With “Battlestar Galactica” and “90210” back on our TV screens, it seems almost any show could be ripe for a remake. Well, almost any show.
/ Source: msnbc.com contributor

‘Small Wonder’

There’s probably a place on TV for a program about the misadventures of a robotic tyke, but here’s hoping someone comes up with a better idea than rehashing 1985’s “Small Wonder.” Vicki, aka VICI (Voice Input Child Identicant), was an animatronic child created to knock out household chores in record time. When her creator, Ted Lawson, decided to keep his project on the down-low, Vicki became the expressionless, creepy daughter he never had.
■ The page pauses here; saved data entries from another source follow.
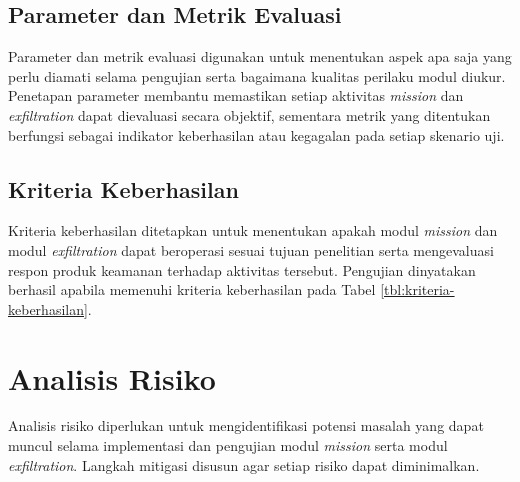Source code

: \subsection{Parameter dan Metrik Evaluasi}

Parameter dan metrik evaluasi digunakan untuk menentukan aspek apa saja yang perlu diamati selama 
pengujian serta bagaimana kualitas perilaku modul diukur. Penetapan parameter membantu memastikan 
setiap aktivitas \textit{mission} dan \textit{exfiltration} dapat dievaluasi secara objektif, 
sementara metrik yang ditentukan berfungsi sebagai indikator keberhasilan atau kegagalan pada setiap 
skenario uji. 



\subsection{Kriteria Keberhasilan}

Kriteria keberhasilan ditetapkan untuk menentukan apakah modul \textit{mission} dan modul \textit{exfiltration} 
dapat beroperasi sesuai tujuan penelitian serta mengevaluasi respon produk keamanan terhadap aktivitas 
tersebut. Pengujian dinyatakan berhasil apabila memenuhi kriteria keberhasilan pada Tabel \ref{tbl:kriteria-keberhasilan}.



\section{Analisis Risiko}

Analisis risiko diperlukan untuk mengidentifikasi potensi masalah yang dapat muncul selama implementasi 
dan pengujian modul \textit{mission} serta modul \textit{exfiltration}. Langkah mitigasi disusun agar 
setiap risiko dapat diminimalkan.

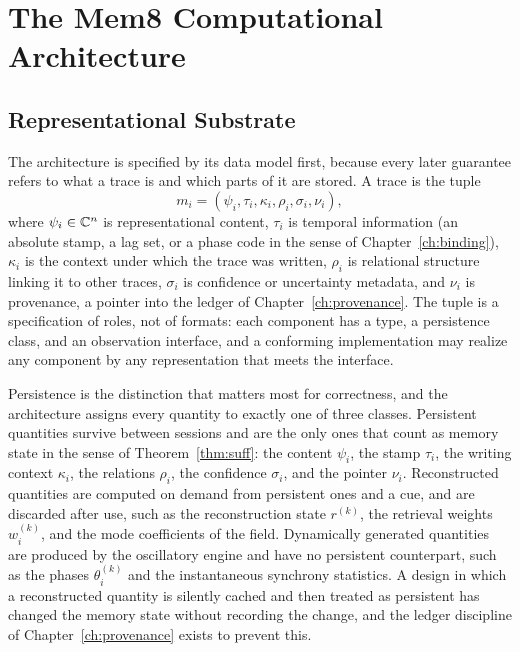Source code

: \part{The Mem8 Computational Architecture}

\chapter{Representational Substrate}\label{ch:substrate}

The architecture is specified by its data model first, because every later guarantee refers to what a trace is and which parts of it are stored. A trace is the tuple
\begin{equation}\label{eq:trace}
m_i=(\psi_i,\tau_i,\kappa_i,\rho_i,\sigma_i,\nu_i),
\end{equation}
where $\psi_i\in\C^n$ is representational content, $\tau_i$ is temporal information (an absolute stamp, a lag set, or a phase code in the sense of Chapter~\ref{ch:binding}), $\kappa_i$ is the context under which the trace was written, $\rho_i$ is relational structure linking it to other traces, $\sigma_i$ is confidence or uncertainty metadata, and $\nu_i$ is provenance, a pointer into the ledger of Chapter~\ref{ch:provenance}. The tuple is a specification of roles, not of formats: each component has a type, a persistence class, and an observation interface, and a conforming implementation may realize any component by any representation that meets the interface.

Persistence is the distinction that matters most for correctness, and the architecture assigns every quantity to exactly one of three classes. Persistent quantities survive between sessions and are the only ones that count as memory state in the sense of Theorem~\ref{thm:suff}: the content $\psi_i$, the stamp $\tau_i$, the writing context $\kappa_i$, the relations $\rho_i$, the confidence $\sigma_i$, and the pointer $\nu_i$. Reconstructed quantities are computed on demand from persistent ones and a cue, and are discarded after use, such as the reconstruction state $r^{(k)}$, the retrieval weights $w_i^{(k)}$, and the mode coefficients of the field. Dynamically generated quantities are produced by the oscillatory engine and have no persistent counterpart, such as the phases $\theta_i^{(k)}$ and the instantaneous synchrony statistics. A design in which a reconstructed quantity is silently cached and then treated as persistent has changed the memory state without recording the change, and the ledger discipline of Chapter~\ref{ch:provenance} exists to prevent this.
Somehow this attempted comedy lasted four long seasons, despite writers’ habit of replaying the same Vicki-takes-things-literally joke over and over again.

‘Cop Rock’

While most of Steve Bochco’s body of work, which includes top cop classics “Hill Street Blues” and “NYPD Blue,” is worth a take-two, the same can’t be said for his cheesy musical effort, “Cop Rock.” Sans song, police dramas are always a safe bet, but once the guys on the beat pull out their keyboards and start singing about the perps, as they did in this 1990 flop  (“We had a 187 at the 7-11, on the corner of 4th and Main / Two Caucasians of the male persuasion put a bullet through the cashier’s brain”), well, it just sort of ruins the moment.

‘B.J. and the Bear’

In the late ’70s, several popular film and television themes were so big they made a show like “B.J. and the Bear” almost inevitable. Running from the bumbling lawman was all the rage. Engaging in some sassy talk on the CB radio left audiences in stitches. And nothing was cooler than having a chimpanzee sidekick (except maybe having an orangutan sidekick). It all meshed together for wacky trucker hijinks. Try timewarping that for the 21st century. Bringing back B.J. McKay and his furry buddy wouldn’t just be a bad idea; it would be nearly impossible.

‘My Mother the Car’

Sometimes it’s easy to tell how ill-advised a remake would be just by looking at how ill-advised the original was. Case in point: 1965’s “My Mother the Car.” The plot revolved around David Crabtree and his mother, who, as the title suggests, died and came back as a vintage touring car. The show never really explained how or why Gladys underwent an automotive transformation, but instead focused on David’s constant efforts to keep his pristine 1928 Porter matriarch out of the hands of a nefarious car collector. Yes, it was as bad as it sounds.

‘Manimal’

With the special effects available today, a remake of the bizarre changeling drama “Manimal” would look a heck of a lot better than it did in 1983. But even the best CGI wouldn’t make it worth watching. The story of Jonathan Chase, who mastered “the secrets that divide man from animal, animal from man,” was little more than a standard crime-fighting premise with a twist — he could turn into any critter he wanted. Neat enough, but really, how many crime scenarios can only be resolved by having a panther or horse on hand?